→ What this task involves
Write out the lines of the material below exactly, beginning at the line with "1. [Python Documentation](https://docs.python.org/3/)" and stopping after the line with "This contains a", and leave out the pictures.

→ Given data
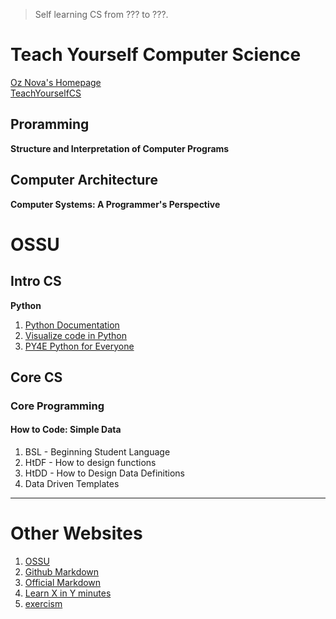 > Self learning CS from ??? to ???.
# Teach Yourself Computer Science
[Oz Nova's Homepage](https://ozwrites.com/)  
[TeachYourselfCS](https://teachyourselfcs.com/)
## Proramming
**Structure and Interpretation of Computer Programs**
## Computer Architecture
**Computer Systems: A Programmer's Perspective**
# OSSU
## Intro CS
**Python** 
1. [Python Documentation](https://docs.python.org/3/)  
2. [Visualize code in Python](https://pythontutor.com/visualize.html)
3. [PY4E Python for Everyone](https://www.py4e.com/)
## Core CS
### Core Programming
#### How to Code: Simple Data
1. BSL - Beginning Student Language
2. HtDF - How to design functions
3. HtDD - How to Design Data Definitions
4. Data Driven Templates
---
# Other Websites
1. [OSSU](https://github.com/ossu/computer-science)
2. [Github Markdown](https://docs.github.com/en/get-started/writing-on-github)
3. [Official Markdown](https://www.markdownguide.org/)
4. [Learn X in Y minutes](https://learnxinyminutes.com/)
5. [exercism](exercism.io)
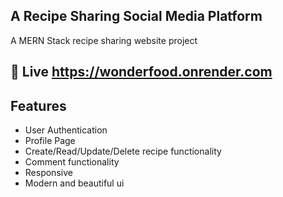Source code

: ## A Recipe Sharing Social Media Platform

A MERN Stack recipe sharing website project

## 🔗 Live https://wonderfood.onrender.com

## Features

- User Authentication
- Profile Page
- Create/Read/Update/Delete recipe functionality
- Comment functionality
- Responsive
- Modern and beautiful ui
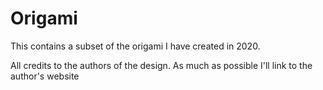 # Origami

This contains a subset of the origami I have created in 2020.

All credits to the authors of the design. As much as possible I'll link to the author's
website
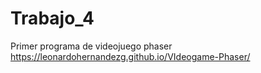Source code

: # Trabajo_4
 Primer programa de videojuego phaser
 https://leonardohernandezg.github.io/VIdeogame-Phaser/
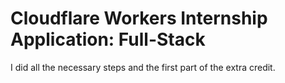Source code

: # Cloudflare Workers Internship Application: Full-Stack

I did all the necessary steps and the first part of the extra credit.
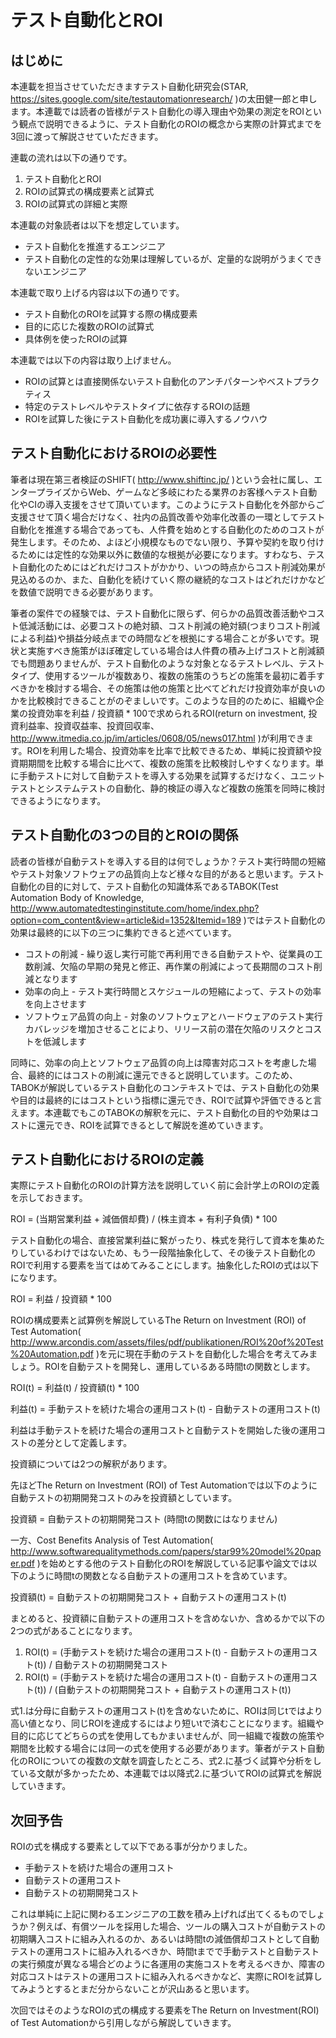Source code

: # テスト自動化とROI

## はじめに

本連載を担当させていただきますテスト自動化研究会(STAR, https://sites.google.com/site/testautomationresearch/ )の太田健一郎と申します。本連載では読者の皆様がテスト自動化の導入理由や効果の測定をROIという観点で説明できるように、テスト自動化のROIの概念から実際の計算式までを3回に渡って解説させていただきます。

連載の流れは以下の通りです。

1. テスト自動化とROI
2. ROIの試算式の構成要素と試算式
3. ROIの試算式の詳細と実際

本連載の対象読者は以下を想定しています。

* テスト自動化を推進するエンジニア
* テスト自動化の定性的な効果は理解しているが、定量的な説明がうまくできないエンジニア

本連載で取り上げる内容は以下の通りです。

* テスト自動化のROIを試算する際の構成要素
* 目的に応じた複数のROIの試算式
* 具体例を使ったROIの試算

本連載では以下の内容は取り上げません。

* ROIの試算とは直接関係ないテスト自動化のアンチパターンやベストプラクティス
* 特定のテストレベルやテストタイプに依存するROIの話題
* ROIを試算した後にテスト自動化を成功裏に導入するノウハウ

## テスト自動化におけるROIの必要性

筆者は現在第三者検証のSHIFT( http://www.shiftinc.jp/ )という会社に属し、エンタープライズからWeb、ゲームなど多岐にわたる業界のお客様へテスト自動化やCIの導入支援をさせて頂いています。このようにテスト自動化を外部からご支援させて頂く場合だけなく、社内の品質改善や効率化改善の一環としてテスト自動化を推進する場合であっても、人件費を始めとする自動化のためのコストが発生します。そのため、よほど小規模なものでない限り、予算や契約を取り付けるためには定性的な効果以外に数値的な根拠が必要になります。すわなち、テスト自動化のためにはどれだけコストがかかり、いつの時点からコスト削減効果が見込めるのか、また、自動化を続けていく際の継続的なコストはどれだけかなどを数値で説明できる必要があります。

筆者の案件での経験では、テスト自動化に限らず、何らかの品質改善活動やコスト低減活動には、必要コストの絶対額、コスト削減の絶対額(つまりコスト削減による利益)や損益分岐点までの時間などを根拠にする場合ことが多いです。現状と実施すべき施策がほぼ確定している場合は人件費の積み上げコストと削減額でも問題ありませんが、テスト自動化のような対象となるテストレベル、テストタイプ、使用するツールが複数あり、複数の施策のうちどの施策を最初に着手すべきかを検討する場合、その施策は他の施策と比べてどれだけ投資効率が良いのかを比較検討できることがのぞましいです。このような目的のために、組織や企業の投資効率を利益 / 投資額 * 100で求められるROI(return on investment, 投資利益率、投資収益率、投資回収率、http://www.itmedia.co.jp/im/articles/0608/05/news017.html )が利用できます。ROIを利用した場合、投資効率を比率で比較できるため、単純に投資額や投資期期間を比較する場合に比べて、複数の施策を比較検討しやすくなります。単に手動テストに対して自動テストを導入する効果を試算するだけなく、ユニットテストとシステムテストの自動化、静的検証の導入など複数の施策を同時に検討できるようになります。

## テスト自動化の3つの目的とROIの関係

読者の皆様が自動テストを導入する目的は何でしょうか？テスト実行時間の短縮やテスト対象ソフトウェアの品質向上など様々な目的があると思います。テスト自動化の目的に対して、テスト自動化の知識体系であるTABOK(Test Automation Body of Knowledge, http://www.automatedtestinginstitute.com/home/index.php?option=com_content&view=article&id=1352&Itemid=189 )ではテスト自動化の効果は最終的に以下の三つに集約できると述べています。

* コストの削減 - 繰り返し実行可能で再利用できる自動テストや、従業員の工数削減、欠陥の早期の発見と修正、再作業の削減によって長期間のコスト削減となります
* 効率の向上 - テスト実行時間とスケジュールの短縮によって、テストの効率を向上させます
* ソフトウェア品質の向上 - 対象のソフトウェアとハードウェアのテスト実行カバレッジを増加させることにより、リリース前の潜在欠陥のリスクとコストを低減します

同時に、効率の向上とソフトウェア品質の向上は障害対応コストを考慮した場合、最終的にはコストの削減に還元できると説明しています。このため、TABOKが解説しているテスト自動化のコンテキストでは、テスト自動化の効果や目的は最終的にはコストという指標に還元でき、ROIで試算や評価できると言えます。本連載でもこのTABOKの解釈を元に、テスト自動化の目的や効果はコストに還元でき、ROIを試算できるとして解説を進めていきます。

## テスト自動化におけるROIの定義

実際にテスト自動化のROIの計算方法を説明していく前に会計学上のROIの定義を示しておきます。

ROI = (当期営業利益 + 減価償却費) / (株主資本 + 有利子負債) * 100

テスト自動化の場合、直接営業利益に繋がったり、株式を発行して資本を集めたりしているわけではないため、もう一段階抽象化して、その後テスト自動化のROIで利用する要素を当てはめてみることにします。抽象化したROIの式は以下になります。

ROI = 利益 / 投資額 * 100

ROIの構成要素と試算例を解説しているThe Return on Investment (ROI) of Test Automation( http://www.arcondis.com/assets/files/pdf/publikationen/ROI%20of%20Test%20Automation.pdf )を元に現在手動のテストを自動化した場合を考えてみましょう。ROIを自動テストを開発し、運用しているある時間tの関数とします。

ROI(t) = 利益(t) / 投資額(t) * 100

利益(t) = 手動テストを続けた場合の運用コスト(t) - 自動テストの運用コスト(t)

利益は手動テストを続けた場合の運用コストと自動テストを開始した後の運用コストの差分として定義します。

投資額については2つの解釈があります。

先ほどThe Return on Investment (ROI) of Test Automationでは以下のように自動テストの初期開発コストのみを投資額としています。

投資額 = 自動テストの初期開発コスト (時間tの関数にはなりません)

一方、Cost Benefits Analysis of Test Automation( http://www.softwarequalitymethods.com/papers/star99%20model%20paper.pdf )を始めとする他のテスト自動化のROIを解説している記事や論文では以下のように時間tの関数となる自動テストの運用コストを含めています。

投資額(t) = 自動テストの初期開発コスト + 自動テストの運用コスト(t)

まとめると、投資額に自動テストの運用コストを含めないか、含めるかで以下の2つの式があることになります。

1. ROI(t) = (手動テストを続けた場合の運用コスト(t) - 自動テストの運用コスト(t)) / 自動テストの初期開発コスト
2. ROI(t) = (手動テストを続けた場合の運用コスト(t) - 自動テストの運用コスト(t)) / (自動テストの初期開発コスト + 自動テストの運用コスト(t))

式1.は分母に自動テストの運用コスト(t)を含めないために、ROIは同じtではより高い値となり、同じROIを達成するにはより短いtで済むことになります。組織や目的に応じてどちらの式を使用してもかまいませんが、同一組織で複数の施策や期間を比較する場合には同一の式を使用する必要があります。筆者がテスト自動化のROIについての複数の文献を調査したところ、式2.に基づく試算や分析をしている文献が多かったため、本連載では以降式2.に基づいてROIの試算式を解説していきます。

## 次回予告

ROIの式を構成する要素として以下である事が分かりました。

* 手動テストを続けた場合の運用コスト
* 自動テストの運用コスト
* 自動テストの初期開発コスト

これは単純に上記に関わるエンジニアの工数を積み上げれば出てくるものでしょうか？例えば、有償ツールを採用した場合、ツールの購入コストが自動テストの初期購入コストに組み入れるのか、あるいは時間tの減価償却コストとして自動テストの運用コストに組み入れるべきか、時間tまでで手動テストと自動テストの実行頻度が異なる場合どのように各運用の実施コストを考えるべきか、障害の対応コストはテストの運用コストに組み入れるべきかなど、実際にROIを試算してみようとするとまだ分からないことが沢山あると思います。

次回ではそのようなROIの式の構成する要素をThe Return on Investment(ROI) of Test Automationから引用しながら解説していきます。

* * *

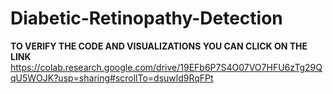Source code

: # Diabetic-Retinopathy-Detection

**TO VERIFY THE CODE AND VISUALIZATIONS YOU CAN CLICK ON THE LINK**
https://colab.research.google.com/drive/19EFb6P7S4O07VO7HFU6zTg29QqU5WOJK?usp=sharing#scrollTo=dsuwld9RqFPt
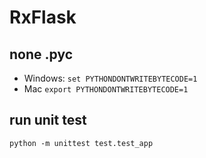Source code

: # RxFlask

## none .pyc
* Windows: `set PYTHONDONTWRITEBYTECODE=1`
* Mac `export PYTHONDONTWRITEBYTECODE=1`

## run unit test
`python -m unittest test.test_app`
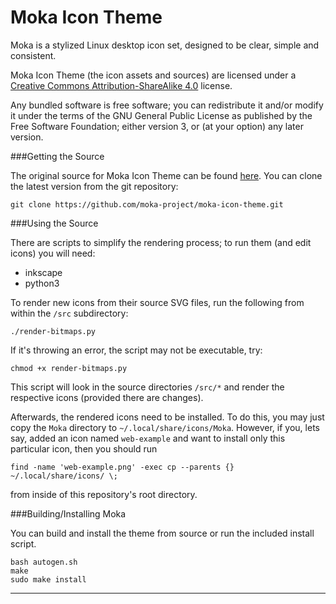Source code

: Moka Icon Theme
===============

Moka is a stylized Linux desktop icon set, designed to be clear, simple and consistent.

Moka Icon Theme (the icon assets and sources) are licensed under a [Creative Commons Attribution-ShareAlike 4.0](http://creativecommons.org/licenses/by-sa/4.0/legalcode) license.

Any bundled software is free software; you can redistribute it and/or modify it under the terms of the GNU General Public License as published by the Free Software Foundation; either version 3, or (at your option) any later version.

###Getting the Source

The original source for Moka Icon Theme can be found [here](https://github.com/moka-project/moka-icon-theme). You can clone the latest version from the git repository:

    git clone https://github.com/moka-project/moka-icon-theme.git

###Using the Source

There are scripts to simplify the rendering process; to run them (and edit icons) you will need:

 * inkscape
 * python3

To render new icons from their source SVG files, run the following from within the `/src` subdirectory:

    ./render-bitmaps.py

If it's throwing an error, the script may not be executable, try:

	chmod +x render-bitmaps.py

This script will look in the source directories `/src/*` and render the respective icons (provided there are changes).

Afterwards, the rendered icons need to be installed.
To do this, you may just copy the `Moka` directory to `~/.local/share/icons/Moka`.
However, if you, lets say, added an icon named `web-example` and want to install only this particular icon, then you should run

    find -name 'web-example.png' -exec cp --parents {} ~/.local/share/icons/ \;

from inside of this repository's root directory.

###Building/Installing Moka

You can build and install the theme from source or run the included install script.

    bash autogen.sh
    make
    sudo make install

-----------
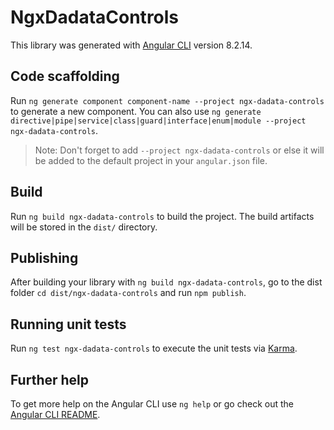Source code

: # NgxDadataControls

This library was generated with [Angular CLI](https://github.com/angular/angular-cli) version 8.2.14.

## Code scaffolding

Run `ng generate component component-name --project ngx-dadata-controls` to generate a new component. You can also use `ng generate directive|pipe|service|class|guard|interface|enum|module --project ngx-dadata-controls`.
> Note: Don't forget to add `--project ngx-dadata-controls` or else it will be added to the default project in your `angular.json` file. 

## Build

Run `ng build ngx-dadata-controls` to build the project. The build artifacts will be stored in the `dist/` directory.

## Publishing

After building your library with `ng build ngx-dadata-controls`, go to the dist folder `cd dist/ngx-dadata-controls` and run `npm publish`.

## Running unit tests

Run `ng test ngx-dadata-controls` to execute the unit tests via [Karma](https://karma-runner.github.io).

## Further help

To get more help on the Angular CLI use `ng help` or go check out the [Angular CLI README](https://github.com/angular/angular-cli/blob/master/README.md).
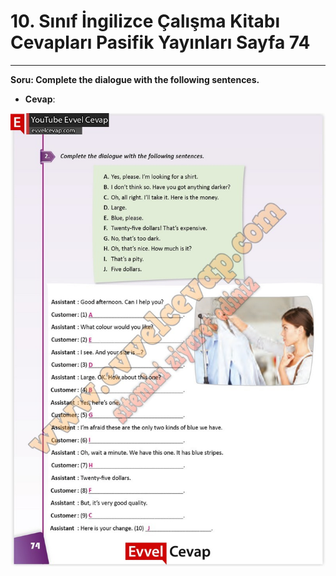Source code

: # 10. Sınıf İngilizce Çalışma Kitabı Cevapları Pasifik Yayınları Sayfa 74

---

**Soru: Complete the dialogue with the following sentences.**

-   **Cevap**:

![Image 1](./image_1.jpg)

--

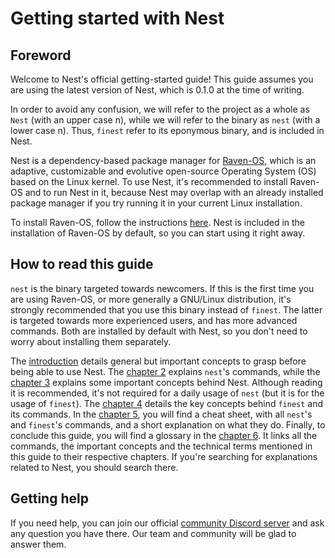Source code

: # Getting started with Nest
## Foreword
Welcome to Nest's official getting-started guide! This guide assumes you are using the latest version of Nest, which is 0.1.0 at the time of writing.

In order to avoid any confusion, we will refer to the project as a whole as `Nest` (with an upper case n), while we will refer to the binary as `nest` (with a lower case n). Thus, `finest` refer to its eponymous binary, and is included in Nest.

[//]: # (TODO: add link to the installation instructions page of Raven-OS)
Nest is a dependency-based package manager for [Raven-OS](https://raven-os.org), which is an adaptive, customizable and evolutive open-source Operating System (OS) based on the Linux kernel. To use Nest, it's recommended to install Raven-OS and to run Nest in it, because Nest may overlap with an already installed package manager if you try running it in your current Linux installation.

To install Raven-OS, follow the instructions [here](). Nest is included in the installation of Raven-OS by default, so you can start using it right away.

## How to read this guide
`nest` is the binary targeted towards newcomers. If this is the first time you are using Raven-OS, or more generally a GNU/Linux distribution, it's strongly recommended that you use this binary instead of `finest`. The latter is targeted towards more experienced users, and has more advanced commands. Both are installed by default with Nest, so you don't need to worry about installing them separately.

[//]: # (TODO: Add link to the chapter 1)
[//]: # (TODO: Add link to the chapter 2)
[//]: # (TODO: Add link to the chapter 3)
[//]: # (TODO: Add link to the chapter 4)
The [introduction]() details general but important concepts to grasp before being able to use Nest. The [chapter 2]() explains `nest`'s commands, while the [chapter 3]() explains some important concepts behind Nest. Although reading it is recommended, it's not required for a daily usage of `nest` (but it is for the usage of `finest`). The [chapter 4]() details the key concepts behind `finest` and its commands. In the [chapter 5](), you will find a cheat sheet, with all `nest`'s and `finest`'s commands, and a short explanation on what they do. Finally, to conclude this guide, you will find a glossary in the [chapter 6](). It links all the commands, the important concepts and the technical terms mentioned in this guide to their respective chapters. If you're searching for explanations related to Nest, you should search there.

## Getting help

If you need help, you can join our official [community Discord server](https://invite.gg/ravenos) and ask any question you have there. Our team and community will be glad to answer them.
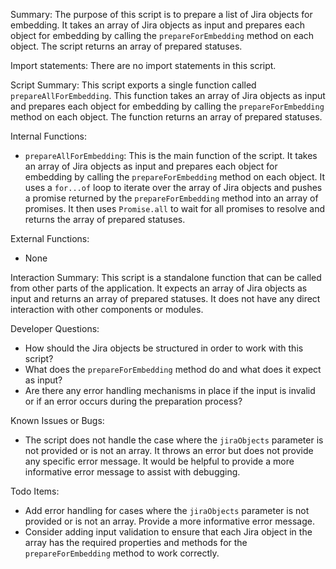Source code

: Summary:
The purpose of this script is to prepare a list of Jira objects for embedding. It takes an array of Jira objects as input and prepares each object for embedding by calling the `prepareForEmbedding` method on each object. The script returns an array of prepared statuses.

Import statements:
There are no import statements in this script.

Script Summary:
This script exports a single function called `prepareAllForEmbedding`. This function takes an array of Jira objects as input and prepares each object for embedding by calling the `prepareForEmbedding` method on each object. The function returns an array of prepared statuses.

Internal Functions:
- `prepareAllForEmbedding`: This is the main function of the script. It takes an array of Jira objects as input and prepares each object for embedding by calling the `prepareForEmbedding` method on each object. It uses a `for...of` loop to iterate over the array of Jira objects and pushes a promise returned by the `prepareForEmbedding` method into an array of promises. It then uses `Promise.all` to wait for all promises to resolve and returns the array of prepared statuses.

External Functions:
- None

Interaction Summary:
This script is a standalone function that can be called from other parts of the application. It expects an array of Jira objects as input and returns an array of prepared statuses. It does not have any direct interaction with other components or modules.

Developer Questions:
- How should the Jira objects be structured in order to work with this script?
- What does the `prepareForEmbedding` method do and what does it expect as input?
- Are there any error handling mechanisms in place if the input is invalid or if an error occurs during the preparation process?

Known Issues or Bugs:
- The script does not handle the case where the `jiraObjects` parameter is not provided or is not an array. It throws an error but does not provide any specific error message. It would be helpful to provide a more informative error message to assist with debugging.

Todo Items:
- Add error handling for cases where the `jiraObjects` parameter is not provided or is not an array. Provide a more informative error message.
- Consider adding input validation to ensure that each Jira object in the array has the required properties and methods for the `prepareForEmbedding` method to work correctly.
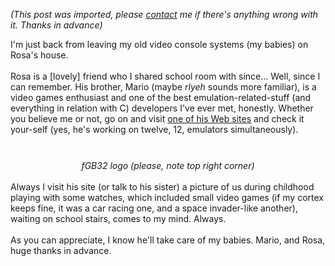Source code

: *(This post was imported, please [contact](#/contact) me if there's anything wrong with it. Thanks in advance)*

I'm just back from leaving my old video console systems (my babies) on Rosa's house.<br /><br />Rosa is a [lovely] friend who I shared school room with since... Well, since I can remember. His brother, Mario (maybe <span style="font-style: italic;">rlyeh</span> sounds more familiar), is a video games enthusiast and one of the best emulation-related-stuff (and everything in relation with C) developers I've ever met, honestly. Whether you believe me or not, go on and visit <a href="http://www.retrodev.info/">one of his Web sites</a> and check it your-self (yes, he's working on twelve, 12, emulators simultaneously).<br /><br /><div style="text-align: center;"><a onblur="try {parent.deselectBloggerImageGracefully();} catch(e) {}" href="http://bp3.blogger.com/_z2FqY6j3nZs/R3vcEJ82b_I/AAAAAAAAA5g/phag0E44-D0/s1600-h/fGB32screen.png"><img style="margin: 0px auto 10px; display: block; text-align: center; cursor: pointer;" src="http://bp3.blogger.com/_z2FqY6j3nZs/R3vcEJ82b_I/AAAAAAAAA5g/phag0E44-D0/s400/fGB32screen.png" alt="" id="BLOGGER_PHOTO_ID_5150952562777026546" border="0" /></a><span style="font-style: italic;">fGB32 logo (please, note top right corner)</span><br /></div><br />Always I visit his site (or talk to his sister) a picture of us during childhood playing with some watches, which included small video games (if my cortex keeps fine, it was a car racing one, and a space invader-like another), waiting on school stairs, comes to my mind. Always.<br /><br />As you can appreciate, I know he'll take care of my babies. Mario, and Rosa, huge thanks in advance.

→ Answer section
1. [Python Documentation](https://docs.python.org/3/)  
2. [Visualize code in Python](https://pythontutor.com/visualize.html)
3. [PY4E Python for Everyone](https://www.py4e.com/)
## Core CS
### Core Programming
#### How to Code: Simple Data
1. BSL - Beginning Student Language
2. HtDF - How to design functions
3. HtDD - How to Design Data Definitions
4. Data Driven Templates
---
# Other Websites
1. [OSSU](https://github.com/ossu/computer-science)
2. [Github Markdown](https://docs.github.com/en/get-started/writing-on-github)
3. [Official Markdown](https://www.markdownguide.org/)
4. [Learn X in Y minutes](https://learnxinyminutes.com/)
5. [exercism](exercism.io)
Source code

: ## A Recipe Sharing Social Media Platform

A MERN Stack recipe sharing website project

## 🔗 Live https://wonderfood.onrender.com

## Features

- User Authentication
- Profile Page
- Create/Read/Update/Delete recipe functionality
- Comment functionality
- Responsive
- Modern and beautiful ui
 # Origami

This contains a subset of the origami I have created in 2020.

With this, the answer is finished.